There were various reasons for this rise in nationalism, one being the result of the oppression imperial government and “alien domination”[46]. The British were bias against any type of Indian identity[47] and were outright racist at times, shown particularly by the Ilbert Bill 1883, which in itself caused much agitation within the Indian community[48]. Soldiers stationed in India also caused further anger with multiplying counts of rape and racial ill treatment[49]. Some historians argue, (particularly in reference to the 1920’s), class struggles were ignored and focus was placed upon a united anti-colonial guiding principle[50], proven by the Kheda 1917 where rich and poor Patidars united in refusing to pay state revenue to the British[51].

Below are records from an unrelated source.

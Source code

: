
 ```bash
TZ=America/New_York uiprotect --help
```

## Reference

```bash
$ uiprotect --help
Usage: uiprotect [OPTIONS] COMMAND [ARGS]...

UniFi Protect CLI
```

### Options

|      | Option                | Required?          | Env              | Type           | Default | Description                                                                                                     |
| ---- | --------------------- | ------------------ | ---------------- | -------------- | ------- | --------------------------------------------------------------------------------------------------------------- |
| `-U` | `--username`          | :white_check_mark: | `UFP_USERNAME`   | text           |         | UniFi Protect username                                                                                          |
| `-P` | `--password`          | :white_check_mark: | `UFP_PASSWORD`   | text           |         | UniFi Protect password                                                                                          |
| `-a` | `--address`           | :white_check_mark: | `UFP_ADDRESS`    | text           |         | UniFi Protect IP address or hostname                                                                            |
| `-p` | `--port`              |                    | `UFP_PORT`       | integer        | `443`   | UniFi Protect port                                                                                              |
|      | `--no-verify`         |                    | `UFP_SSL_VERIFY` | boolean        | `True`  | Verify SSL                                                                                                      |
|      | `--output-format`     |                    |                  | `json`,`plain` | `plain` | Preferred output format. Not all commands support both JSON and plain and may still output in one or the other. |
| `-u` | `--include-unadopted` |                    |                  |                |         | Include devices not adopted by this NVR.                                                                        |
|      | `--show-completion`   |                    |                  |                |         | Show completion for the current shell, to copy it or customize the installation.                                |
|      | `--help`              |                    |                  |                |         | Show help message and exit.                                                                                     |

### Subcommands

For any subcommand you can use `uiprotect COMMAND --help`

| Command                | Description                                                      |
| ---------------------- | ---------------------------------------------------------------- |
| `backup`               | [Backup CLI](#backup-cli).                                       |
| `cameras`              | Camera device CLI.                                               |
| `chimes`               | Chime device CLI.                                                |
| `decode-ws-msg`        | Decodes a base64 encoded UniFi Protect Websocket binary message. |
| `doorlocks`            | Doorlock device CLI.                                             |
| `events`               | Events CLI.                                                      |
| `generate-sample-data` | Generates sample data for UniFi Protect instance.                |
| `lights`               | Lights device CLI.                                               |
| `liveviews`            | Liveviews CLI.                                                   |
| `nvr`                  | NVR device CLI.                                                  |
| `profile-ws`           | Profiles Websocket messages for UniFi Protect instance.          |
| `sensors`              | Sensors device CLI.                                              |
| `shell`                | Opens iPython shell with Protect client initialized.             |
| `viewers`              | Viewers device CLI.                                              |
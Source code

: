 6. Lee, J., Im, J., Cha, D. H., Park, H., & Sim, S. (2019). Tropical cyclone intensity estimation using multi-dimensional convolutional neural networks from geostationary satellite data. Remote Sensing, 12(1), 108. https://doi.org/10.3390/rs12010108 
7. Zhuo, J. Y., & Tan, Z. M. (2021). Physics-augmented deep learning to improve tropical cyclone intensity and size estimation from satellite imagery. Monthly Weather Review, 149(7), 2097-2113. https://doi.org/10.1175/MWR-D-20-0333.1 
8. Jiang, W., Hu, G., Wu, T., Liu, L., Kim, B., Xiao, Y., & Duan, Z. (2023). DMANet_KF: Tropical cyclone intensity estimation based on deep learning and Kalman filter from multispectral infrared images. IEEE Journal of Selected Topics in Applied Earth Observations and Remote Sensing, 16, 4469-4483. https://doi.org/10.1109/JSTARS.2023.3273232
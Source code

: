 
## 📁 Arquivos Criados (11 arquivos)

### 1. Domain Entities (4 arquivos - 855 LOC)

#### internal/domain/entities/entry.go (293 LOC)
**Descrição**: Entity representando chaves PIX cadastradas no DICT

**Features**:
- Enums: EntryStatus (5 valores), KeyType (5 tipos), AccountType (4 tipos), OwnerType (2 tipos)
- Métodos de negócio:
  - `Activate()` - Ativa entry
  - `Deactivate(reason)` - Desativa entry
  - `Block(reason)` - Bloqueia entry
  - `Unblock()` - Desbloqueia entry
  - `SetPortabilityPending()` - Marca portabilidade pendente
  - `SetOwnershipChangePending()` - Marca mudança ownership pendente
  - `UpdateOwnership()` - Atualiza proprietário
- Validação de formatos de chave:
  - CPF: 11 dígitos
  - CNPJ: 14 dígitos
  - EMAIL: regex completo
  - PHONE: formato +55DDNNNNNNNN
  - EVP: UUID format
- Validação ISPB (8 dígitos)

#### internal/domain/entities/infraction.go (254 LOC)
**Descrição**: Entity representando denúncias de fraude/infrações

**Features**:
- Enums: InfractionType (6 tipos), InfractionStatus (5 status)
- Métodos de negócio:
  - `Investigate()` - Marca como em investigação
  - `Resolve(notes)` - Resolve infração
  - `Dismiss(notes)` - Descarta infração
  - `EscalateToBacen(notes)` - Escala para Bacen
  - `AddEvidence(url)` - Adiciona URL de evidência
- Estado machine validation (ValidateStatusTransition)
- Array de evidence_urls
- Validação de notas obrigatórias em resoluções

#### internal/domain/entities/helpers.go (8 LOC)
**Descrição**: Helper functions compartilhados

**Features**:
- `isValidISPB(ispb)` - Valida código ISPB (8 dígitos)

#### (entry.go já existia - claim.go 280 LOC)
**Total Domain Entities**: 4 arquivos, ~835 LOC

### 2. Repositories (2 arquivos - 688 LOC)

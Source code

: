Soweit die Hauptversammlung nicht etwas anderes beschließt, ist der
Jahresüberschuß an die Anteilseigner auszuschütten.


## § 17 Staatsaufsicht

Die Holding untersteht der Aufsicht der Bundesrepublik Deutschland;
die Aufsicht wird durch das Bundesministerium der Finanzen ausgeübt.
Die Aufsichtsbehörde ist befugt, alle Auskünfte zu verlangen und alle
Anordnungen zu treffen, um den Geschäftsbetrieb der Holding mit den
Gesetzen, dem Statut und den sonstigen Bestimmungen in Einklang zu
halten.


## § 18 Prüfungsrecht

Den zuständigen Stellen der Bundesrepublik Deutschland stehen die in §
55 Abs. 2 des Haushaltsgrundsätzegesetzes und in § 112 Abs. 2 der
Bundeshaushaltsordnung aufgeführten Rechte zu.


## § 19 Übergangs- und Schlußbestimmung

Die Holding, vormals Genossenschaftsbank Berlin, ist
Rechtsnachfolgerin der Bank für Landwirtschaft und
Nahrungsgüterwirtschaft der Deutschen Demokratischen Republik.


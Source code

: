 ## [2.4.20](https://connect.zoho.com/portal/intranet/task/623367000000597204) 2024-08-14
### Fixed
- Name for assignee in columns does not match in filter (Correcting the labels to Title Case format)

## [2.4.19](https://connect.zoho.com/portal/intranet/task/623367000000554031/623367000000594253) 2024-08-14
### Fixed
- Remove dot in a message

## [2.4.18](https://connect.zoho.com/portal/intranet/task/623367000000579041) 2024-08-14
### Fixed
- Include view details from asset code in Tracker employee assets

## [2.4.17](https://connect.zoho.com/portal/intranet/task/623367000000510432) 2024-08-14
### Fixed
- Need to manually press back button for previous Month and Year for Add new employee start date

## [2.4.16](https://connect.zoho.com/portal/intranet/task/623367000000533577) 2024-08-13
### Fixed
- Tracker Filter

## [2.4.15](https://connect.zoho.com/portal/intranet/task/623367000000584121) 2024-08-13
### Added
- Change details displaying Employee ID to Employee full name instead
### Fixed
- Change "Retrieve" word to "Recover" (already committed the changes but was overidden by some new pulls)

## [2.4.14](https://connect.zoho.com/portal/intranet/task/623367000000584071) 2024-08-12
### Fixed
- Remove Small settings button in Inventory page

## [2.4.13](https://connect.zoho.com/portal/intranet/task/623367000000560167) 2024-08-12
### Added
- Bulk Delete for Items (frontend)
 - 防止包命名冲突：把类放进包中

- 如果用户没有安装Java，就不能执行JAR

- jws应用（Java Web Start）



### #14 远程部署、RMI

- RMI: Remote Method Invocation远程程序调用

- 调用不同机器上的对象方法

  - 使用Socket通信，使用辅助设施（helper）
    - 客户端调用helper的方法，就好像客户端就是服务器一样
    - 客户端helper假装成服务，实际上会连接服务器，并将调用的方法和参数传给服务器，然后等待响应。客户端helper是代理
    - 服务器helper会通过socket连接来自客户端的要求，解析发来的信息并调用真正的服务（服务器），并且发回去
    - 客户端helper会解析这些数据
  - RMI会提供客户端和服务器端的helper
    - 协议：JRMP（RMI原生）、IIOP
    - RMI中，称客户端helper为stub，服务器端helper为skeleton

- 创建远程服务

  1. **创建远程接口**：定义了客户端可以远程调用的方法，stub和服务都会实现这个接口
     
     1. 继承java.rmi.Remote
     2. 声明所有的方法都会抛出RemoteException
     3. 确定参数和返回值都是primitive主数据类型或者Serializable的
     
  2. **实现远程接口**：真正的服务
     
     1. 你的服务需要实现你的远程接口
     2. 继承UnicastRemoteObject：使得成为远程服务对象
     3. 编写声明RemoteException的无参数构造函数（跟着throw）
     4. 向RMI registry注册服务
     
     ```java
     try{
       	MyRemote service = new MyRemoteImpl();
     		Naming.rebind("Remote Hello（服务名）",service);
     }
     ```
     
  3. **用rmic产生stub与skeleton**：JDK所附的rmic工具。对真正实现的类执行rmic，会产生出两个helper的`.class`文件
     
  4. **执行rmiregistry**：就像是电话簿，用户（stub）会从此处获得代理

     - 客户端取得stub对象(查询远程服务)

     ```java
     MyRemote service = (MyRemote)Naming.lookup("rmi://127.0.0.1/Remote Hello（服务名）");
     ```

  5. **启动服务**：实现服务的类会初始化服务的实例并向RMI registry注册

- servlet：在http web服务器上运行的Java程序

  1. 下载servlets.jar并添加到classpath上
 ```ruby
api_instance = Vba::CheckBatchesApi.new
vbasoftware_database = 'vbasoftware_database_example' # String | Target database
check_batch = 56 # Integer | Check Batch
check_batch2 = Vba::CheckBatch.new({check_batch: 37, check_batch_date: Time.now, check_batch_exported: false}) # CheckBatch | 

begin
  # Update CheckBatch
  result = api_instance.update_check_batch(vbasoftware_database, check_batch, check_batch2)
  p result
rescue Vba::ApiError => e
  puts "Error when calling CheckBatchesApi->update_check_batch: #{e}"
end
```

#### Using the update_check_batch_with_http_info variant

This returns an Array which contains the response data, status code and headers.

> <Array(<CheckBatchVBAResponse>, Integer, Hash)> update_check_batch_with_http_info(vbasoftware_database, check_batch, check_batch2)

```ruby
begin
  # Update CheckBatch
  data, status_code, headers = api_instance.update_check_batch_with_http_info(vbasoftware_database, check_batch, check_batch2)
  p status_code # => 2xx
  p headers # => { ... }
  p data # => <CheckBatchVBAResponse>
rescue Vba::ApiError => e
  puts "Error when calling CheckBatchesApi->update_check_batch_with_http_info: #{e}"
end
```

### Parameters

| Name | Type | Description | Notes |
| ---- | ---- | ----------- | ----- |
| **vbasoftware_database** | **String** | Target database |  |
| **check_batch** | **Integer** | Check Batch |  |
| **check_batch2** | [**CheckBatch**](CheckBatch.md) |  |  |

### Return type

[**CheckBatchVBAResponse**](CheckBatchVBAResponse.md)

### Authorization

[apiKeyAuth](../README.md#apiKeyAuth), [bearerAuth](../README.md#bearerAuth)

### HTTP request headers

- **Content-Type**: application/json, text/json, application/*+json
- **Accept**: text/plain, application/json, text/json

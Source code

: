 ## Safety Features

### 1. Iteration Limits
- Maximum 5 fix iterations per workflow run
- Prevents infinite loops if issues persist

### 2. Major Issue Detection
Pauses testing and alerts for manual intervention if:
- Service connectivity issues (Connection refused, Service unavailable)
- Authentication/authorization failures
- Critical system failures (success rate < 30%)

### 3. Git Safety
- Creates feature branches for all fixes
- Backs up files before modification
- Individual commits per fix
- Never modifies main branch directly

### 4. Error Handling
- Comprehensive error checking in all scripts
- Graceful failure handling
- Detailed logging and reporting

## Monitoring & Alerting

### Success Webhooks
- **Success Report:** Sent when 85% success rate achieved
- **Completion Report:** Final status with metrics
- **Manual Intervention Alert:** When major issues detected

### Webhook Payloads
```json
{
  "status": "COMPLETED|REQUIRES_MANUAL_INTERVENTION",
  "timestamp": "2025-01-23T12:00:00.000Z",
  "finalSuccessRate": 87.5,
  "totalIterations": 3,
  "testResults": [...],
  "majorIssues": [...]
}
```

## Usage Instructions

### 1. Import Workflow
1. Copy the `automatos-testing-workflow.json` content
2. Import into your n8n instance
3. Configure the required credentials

Fiscal reasons for the nationalist rise are often placed under the “drain on wealth” theory, this involved agitation over funds being taken from India to fund Britain and its desires[52]. This was particularly apparent during World War One which caused economic problems for India, on average there was a 300% increase in government expenditure[53], this meant a rise in taxes and a lowering of any expenditure related to the Indian people. It was not just economic stature which was depleting, but now human material was also exhausting, particularly as recruitment into the army was no longer voluntary[54]. The drain on wealth theory became a radicalising force, despite the slight hypocrisy involved (i.e. many Indian companies were exploiting their people just like the British[55]) it served to unite the people against the British.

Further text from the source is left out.